Widespread Panic

July 20

People ask me all the time, "Why do you listen to that Widespread Panic crap?" The worst part is that I usually have no intelligent response. I usually say, "Either you get it or you don't get it, plain and simple," even when I have three days to come up with a better answer. The Athens-based jam band has been around now for close to two decades and is basically a one-trick pony: They play live music, and they play it for a really long time. If you are totally oblivious to the band and its music, don't go see it; you'll just wonder why 10,000 kids are spinning around wildly and singing every word to what probably sounds like one three-hour-long song.

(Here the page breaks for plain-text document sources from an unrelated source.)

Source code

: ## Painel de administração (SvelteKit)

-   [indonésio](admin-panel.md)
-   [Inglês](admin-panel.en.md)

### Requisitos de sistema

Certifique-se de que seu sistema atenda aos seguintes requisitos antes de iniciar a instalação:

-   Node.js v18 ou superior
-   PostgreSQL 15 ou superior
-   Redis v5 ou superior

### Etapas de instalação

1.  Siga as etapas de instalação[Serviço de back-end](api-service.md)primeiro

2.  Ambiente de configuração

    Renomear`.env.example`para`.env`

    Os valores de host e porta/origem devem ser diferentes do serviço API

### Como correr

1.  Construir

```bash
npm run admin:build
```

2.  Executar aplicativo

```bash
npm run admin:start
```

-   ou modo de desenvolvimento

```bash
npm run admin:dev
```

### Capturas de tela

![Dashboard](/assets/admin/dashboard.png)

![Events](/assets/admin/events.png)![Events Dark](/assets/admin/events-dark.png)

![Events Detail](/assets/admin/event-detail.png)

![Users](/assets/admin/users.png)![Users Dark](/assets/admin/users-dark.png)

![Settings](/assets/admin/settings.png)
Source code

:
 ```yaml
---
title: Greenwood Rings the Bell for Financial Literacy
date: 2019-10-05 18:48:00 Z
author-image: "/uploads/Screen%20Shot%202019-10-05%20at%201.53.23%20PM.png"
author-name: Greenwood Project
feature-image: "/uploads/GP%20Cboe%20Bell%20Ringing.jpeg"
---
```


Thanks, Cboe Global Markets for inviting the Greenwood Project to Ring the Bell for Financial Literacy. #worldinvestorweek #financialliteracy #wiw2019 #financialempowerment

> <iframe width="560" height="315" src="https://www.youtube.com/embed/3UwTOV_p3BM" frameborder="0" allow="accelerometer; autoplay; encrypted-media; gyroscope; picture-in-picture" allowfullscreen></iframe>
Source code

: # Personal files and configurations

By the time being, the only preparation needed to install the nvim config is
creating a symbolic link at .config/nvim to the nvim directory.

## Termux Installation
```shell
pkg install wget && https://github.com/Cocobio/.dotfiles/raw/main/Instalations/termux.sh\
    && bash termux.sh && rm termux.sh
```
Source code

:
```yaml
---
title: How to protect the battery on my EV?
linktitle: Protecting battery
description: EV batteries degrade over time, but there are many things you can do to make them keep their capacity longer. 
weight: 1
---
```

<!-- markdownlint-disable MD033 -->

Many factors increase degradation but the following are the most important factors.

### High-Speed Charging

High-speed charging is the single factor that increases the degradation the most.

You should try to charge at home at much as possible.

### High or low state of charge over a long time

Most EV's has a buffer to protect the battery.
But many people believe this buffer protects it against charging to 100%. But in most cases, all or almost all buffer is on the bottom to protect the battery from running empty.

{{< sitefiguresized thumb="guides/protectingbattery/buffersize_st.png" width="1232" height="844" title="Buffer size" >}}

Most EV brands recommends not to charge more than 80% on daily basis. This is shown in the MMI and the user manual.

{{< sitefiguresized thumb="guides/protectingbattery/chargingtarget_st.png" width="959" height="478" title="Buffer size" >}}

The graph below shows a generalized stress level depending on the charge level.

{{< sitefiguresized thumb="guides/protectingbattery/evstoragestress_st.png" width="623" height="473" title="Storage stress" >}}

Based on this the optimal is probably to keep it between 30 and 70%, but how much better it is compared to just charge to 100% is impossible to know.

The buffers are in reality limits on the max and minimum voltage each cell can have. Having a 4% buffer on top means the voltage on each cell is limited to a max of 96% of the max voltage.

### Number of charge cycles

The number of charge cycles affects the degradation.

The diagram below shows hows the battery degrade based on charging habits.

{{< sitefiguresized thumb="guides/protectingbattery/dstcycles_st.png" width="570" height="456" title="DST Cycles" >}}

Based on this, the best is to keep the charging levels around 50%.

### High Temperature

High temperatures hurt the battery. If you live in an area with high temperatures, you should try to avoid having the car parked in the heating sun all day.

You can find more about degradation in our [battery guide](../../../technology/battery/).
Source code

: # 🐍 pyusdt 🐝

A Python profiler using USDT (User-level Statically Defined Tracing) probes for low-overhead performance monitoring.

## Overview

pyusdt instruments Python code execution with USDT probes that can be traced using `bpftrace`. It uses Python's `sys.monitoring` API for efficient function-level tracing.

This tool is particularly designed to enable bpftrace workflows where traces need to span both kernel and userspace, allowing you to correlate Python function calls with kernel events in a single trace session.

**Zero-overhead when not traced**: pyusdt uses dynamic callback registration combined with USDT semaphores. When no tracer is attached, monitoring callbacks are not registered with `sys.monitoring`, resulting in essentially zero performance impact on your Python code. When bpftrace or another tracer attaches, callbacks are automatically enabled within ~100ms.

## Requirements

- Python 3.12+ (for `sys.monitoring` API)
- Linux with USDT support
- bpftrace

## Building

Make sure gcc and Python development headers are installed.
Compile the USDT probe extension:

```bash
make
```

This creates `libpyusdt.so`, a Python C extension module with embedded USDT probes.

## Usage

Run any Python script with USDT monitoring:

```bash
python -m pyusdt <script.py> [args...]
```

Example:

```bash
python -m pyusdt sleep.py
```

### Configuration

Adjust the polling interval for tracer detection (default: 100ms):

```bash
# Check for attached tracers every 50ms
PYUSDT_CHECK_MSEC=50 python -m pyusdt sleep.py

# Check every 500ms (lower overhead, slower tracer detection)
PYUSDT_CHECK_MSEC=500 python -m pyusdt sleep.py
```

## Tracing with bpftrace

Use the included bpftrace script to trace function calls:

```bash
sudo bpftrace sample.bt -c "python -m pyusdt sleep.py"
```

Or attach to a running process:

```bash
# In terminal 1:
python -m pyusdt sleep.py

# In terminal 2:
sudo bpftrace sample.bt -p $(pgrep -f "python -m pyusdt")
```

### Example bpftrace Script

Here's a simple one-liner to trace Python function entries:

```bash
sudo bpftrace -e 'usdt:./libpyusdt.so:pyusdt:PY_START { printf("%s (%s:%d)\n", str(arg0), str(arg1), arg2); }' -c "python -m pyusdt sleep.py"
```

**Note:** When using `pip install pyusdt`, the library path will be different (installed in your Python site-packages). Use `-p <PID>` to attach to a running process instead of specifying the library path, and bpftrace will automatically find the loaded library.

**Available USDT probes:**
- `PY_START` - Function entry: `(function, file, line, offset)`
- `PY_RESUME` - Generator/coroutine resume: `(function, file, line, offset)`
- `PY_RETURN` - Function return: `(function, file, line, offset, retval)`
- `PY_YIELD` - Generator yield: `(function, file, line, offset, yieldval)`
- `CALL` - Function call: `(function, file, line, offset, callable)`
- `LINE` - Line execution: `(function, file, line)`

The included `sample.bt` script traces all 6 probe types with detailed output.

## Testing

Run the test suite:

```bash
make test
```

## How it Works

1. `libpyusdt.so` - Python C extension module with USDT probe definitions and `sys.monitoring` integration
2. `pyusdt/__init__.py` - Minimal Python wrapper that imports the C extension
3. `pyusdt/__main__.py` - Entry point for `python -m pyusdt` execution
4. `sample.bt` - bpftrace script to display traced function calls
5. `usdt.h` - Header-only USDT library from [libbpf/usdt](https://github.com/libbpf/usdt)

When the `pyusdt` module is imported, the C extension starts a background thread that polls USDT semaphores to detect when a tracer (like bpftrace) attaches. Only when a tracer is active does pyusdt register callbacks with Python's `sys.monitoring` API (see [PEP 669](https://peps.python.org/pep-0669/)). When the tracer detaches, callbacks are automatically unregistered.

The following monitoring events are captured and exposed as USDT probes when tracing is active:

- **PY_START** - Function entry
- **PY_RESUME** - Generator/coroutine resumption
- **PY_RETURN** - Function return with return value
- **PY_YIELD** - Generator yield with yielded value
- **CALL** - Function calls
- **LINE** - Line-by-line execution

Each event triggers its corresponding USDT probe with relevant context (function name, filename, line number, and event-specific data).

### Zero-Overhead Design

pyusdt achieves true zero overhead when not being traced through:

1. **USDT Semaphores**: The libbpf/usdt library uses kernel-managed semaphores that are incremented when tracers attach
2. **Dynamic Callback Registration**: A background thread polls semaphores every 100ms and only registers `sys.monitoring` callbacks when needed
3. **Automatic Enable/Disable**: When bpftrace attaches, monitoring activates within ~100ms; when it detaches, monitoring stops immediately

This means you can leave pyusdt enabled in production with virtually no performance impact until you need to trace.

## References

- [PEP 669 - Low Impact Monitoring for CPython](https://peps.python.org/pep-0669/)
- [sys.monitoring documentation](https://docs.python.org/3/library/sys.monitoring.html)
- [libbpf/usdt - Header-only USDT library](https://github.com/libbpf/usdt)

But if you do own any of their 10 albums, then every concert is special. I have attended about 60 shows, and each has been unique. You can catch the band three straight nights and never hear the same song, which for me is great, but for the average concertgoer who always expects to hear the greatest-hits package, it's a letdown. Widespread Panic sells very few albums, makes all its money off its live shows and has a rabid fan base eerily similar to the Grateful Dead's. The audience listens to Widespread, takes drugs, then listens to Widespread bootlegs in their cars--freaks and proud of it. The new album Ball pretty much sucks, but it doesn't take away from what they do onstage, which, to borrow a line from Tenacious D, rocks. So go at your own risk. You'll probably hate them and hate me for recommending them to you. But you can't deny that they're brilliant musicians and write songs that have some of the catchiest grooves this side of Ambrosia. Just don't ask me why I like them, and don't talk to me at the show. I might hit you while I'm spinning around.